In the records below, find each line holding the word "correctly" and copy it.

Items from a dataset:
▶
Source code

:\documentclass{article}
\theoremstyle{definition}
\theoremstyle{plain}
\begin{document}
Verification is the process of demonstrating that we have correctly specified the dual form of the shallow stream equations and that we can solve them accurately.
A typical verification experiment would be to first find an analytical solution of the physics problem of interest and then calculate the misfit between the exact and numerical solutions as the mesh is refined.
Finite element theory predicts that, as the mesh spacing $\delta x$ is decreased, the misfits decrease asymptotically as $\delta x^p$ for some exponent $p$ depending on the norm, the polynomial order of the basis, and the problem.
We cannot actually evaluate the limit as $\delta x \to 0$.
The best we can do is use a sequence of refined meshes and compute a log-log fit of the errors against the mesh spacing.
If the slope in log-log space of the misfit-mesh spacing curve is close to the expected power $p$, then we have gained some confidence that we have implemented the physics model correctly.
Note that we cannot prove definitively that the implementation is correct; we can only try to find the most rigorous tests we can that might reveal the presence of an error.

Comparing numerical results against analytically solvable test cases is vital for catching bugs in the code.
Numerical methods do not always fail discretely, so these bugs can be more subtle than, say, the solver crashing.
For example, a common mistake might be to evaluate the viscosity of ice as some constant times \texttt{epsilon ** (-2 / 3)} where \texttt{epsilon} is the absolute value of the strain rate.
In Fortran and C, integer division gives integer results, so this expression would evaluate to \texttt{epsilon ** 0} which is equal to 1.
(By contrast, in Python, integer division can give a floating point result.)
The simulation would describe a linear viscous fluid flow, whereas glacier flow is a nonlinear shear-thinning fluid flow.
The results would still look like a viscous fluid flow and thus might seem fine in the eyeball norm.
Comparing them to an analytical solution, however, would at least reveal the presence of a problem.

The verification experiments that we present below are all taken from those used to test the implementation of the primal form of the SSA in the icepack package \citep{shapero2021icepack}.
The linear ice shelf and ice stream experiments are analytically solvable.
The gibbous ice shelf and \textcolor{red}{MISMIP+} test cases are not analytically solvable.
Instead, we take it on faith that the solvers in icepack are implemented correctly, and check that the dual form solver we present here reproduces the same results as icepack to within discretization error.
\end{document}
◀
WRITTEN RESPONSE:
Verification is the process of demonstrating that we have correctly specified the dual form of the shallow stream equations and that we can solve them accurately.
If the slope in log-log space of the misfit-mesh spacing curve is close to the expected power $p$, then we have gained some confidence that we have implemented the physics model correctly.
Instead, we take it on faith that the solvers in icepack are implemented correctly, and check that the dual form solver we present here reproduces the same results as icepack to within discretization error.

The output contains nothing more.